San Francisco Giants
The Giants are trying to get back into the postseason after a post-World Series season in which almost nothing went right. Once again, they will rely on their pitching, just as they did to win the World Series in 2010 and to win 86 games and stay in contention last year. Their 3.20 ERA was second in the NL in 2011, and they return every key pitcher except Jonathan Sanchez, who did not have a good year. The upgrades to an offense that was the worst in the league are mostly “incremental,” which is GM-speak for “moves that probably won’t make much difference.” The most significant newcomers are Angel Pagan and Melky Cabrera, neither of whom is an impact player. A bigger boost could come from Buster Posey and Freddy Sanchez bouncing back from injuries, or from Aubrey Huff continuing the every-other-year pattern of his career.
It doesn’t get much better than the top two in this rotation, with two-time Cy Young winner Tim Lincecum and the quietly dominating Matt Cain. Lincecum was just as good as he’s ever been, except he was victimized by criminal run support. The Giants scored 2.8 runs per start for Lincecum. Cain is used to that sort of thing, as his career 69–73 record, with a 3.35 ERA, attests. Young Madison Bumgarner is certainly better than most No. 3s. The 22-year-old cracked the 200-innings barrier last year, despite worries that his workload in 2010 might cause him problems. Ryan Vogelsong was the surprise of the staff, making the All-Star team after coming back from a three-year detour to Japan and another year in the minors. One of the big questions for the Giants will be whether Vogelsong was a one-year wonder. Finally, the most expensive No. 5 starter in the majors: Barry Zito. He has teased the Giants with good work for three or four weeks at a time, but not much more over his disastrous five years in San Francisco. At this point the Giants would just be happy if he could soak up league average innings.

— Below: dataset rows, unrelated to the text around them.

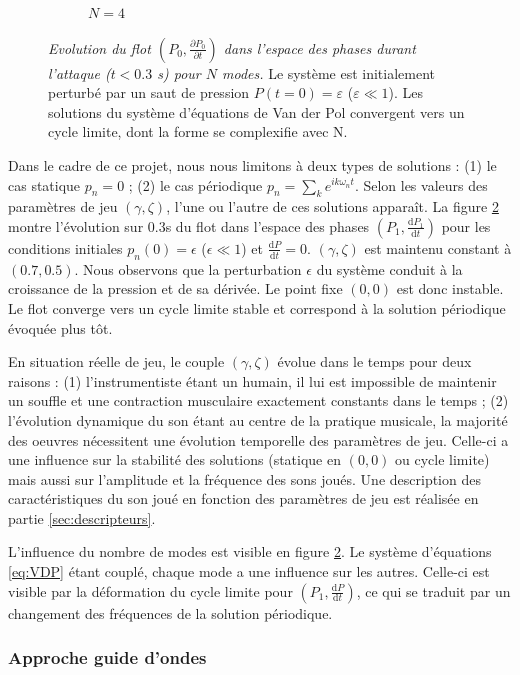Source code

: \begin{figure}
\begin{subfigure}[b]{.49\linewidth}
        \caption{$N=4$}
        \label{fig:VDP_phase_N4}
    \end{subfigure}
    \caption{\emph{Evolution du flot $(P_0,\frac{\partial P_0}{\partial t})$ dans l'espace des phases durant l'attaque ($t<0.3$ s) pour $N$ modes.} Le système est initialement perturbé par un saut de pression $P(t=0)=\varepsilon$ ($\varepsilon \ll 1$). Les solutions du système d'équations de Van der Pol convergent vers un cycle limite, dont la forme se complexifie avec N.}
    \label{fig:VDP_phase}
\end{figure}

Dans le cadre de ce projet, nous nous limitons à deux types de solutions : (1) le cas statique $p_n=0$ ; (2) le cas périodique $p_n=\sum_ke^{ik\omega_nt}$. Selon les valeurs des paramètres de jeu $(\gamma,\zeta)$, l'une ou l'autre de ces solutions apparaît. La figure \ref{fig:VDP_phase} montre l'évolution sur $0.3$s du flot dans l'espace des phases $(P_1, \frac{\text{d}P_1}{\text{d}t})$ pour les conditions initiales $p_n(0)=\epsilon$ ($\epsilon\ll1$) et $\frac{\text{d}P}{\text{d}t}=0$. $(\gamma,\zeta)$ est maintenu constant à $(0.7,0.5)$. Nous observons que la perturbation $\epsilon$ du système conduit à la croissance de la pression et de sa dérivée. Le point fixe $(0,0)$ est donc instable. Le flot converge vers un cycle limite stable et correspond à la solution périodique évoquée plus tôt.

En situation réelle de jeu, le couple $(\gamma, \zeta)$ évolue dans le temps pour deux raisons : (1) l'instrumentiste étant un humain, il lui est impossible de maintenir un souffle et une contraction musculaire exactement constants dans le temps ; (2) l'évolution dynamique du son étant au centre de la pratique musicale, la majorité des oeuvres nécessitent une évolution temporelle des paramètres de jeu. Celle-ci a une influence sur la stabilité des solutions (statique en $(0,0)$ ou cycle limite) mais aussi sur l'amplitude et la fréquence des sons joués. Une description des caractéristiques du son joué en fonction des paramètres de jeu est réalisée en partie \ref{sec:descripteurs}. 

L'influence du nombre de modes est visible en figure \ref{fig:VDP_phase}. Le système d'équations \eqref{eq:VDP} étant couplé, chaque mode a une influence sur les autres. Celle-ci est visible par la déformation du cycle limite pour $(P_1, \frac{\text{d}P}{\text{d}t})$, ce qui se traduit par un changement des fréquences de la solution périodique. 


\subsubsection{Approche guide d'ondes}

Traditionally it’s hard to put together back-to-back good years out of a bullpen without changing the personnel because relievers, by their nature, are so inconsistent year to year. The Giants bucked the trend last year, though. Despite All-Star closer Brian Wilson missing the start of the season with an injury and having a few more struggles than usual (he still saved 36 games with a 3.11 ERA), the Giants posted a relief ERA of 3.04, second-best in the league. Sergio Romo emerged as a lights-out setup man, at one stretch retiring 30 consecutive batters over 14 games. Lefties Javier Lopez and Jeremy Affeldt held lefties to a combined .154 average. Santiago Casilla, who seemed sure to come back to earth after a 2010 that was so much better than the rest of his career, posted a 1.74 ERA. Perhaps the Giants are pressing their luck, but they will essentially have the same bullpen for a third consecutive season.

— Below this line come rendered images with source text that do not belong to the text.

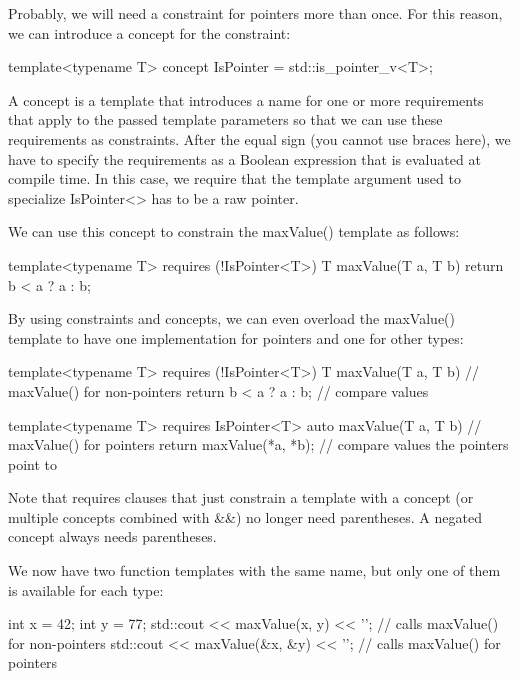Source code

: Probably, we will need a constraint for pointers more than once. For this reason, we can introduce a concept for the constraint:

\begin{cpp}
template<typename T>
concept IsPointer = std::is_pointer_v<T>;
\end{cpp}

A concept is a template that introduces a name for one or more requirements that apply to the passed template parameters so that we can use these requirements as constraints. After the equal sign (you cannot use braces here), we have to specify the requirements as a Boolean expression that is evaluated at compile time. In this case, we require that the template argument used to specialize IsPointer<> has to be a raw pointer.

We can use this concept to constrain the maxValue() template as follows:

\begin{cpp}
template<typename T>
requires (!IsPointer<T>)
T maxValue(T a, T b)
{
	return b < a ? a : b;
}
\end{cpp}


By using constraints and concepts, we can even overload the maxValue() template to have one implementation for pointers and one for other types:

\begin{cpp}
template<typename T>
requires (!IsPointer<T>)
T maxValue(T a, T b) // maxValue() for non-pointers
{
	return b < a ? a : b; // compare values
}

template<typename T>
requires IsPointer<T>
auto maxValue(T a, T b) // maxValue() for pointers
{
	return maxValue(*a, *b); // compare values the pointers point to
}
\end{cpp}

Note that requires clauses that just constrain a template with a concept (or multiple concepts combined with \&\&) no longer need parentheses. A negated concept always needs parentheses.

We now have two function templates with the same name, but only one of them is available for each type:

\begin{cpp}
int x = 42;
int y = 77;
std::cout << maxValue(x, y) << '\n'; // calls maxValue() for non-pointers
std::cout << maxValue(&x, &y) << '\n'; // calls maxValue() for pointers
\end{cpp}

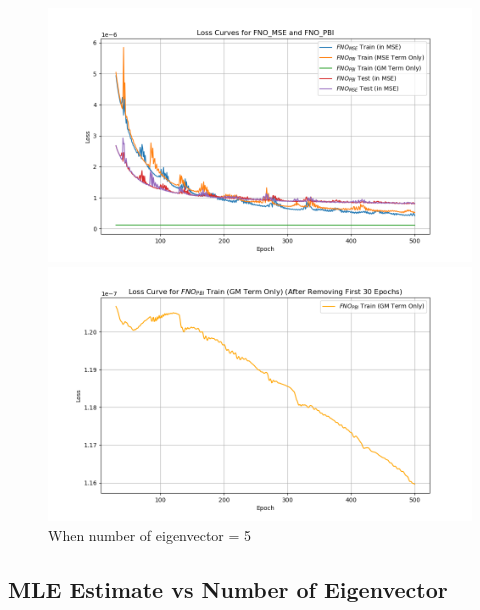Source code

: \documentclass[
]{article}
\begin{document}
\begin{figure}

\begin{minipage}{\linewidth}

\includegraphics[width=1\textwidth,height=\textheight]{../../test/all_loss_5.png}

\end{minipage}%
\newline
\begin{minipage}{\linewidth}

\includegraphics[width=1\textwidth,height=\textheight]{../../test/PBI_term_5.png}

\end{minipage}%

\caption{\label{fig-eig1000}When number of eigenvector = 5}

\end{figure}%

\subsection{MLE Estimate vs Number of
Eigenvector}\label{mle-estimate-vs-number-of-eigenvector}
\end{document}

The Giants acquired Sanchez in a 2009 deadline trade, but they still haven’t seen a full season from the former batting champ. He’s been injured every year. Last year’s separated shoulder was so severe that it’s no sure thing Sanchez will be fully recovered by midseason. When he has been out there, he’s been consistent at the plate, hitting between .284 and .292 in each season with the Giants. Shortstop will once again be an issue, as it has been every year since Omar Vizquel left after the 2008 season. Brandon Crawford is in line to get the first shot at the job, even though his résumé doesn’t show any reason to believe he can hit in the majors. He’s a career .266 hitter in the minors, and he hit .204 in the majors last year. The Giants couldn’t afford to get an upgrade, so they’ll take Crawford’s above-average defense and hope he can be a respectable No. 8 hitter.
Pablo Sandoval saved his career with his bounce-back season in 2011, hitting .315 with 23 homers and earning an All-Star berth. His defense went from abysmal to above average. Funny what the loss of 40 pounds can do for you. Now, the challenge for Sandoval is to keep it going. If he relaxes at all, the weight will surely come back. On the other side of the diamond, the Giants could use another revival from Huff. Like Sandoval, Huff fell victim to poor conditioning during his down season. The difference is that Huff is now 35, so he’s got that going against him, too. His career has been marked by alternating good and bad years, but no one is assuming a rebound for him because of his age. The Giants are still hopeful than Brandon Belt will blossom, which could push Huff to left field or to the bench.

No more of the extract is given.